## What is needed
Your job is to set down the stretch of entries that opens with the line containing "random number generation." and closes with the line containing "the RDD's elements.". Keep both end lines, copy each exactly, and add nothing.

## Items from a data source
^^^^^^^^^^^^^^^^
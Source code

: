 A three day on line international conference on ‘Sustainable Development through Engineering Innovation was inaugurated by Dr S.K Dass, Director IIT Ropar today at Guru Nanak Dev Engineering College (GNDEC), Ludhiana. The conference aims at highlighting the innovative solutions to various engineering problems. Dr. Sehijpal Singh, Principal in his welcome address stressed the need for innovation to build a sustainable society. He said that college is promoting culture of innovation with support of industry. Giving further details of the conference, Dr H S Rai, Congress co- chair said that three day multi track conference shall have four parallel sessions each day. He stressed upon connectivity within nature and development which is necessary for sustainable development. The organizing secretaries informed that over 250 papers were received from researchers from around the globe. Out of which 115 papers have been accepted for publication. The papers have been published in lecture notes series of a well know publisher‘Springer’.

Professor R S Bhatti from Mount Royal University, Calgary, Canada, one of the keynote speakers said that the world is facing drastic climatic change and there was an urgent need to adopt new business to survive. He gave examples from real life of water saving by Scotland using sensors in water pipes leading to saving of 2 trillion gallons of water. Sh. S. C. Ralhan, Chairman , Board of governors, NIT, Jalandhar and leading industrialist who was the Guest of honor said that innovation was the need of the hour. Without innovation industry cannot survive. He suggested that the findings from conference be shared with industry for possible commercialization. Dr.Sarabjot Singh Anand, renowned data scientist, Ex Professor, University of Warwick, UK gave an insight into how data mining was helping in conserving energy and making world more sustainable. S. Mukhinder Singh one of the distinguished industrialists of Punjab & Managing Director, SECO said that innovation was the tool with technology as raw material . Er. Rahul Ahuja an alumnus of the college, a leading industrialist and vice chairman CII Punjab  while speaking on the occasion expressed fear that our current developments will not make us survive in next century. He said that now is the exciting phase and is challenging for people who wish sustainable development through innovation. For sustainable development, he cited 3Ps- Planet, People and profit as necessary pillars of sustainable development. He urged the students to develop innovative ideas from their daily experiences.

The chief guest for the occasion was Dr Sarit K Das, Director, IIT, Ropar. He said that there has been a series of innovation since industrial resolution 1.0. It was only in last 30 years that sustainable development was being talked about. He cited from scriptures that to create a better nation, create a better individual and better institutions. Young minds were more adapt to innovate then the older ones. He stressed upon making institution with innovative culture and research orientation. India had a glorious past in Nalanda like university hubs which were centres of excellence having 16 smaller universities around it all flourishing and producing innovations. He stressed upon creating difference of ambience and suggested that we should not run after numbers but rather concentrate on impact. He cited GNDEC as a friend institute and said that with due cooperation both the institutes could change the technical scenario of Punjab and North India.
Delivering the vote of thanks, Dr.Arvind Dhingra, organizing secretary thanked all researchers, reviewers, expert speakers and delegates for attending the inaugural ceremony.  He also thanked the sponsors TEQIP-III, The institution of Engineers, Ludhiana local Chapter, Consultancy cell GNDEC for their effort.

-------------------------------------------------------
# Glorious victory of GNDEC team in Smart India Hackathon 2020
^^^^^^^^^^^^^^^^
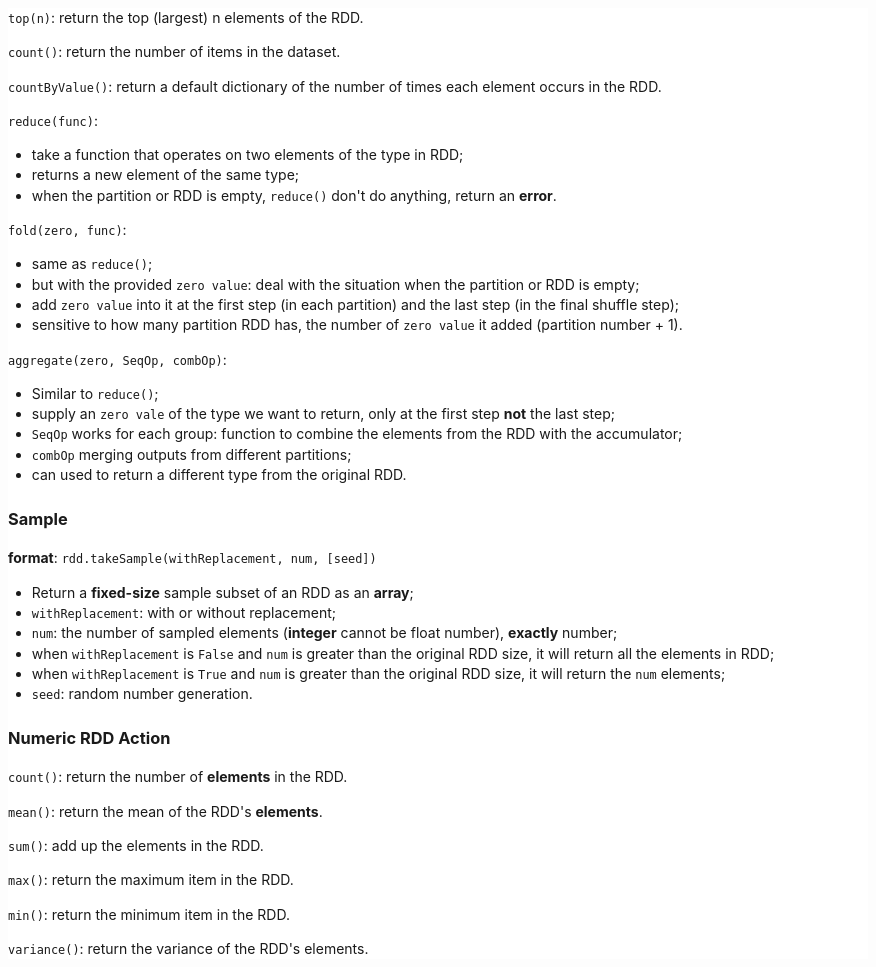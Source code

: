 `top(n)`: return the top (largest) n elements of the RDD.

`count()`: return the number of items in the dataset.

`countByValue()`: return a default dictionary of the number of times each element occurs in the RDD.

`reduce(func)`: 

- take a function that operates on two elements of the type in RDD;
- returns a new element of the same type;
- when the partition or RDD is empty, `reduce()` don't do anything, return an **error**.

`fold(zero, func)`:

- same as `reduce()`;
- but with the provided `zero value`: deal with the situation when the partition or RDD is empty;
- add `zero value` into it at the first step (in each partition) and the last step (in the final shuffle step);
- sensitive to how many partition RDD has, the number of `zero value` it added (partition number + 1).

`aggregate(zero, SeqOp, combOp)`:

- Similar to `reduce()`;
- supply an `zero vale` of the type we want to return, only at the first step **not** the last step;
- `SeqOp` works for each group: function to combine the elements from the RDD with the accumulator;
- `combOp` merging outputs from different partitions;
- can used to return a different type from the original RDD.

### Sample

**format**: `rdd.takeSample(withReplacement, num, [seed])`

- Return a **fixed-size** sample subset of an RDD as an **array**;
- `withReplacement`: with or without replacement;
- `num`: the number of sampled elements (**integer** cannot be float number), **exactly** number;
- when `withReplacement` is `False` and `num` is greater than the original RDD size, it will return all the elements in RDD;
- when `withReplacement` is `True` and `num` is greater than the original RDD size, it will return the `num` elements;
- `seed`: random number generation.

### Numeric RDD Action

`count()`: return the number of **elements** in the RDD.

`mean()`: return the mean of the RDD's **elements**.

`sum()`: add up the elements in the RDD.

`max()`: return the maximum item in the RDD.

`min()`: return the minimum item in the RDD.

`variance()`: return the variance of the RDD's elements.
^^^^^^^^^^^^^^^^
## Answer box
- `seed`: random number generation.

### Numeric RDD Action

`count()`: return the number of **elements** in the RDD.

`mean()`: return the mean of the RDD's **elements**.

`sum()`: add up the elements in the RDD.

`max()`: return the maximum item in the RDD.

`min()`: return the minimum item in the RDD.

`variance()`: return the variance of the RDD's elements.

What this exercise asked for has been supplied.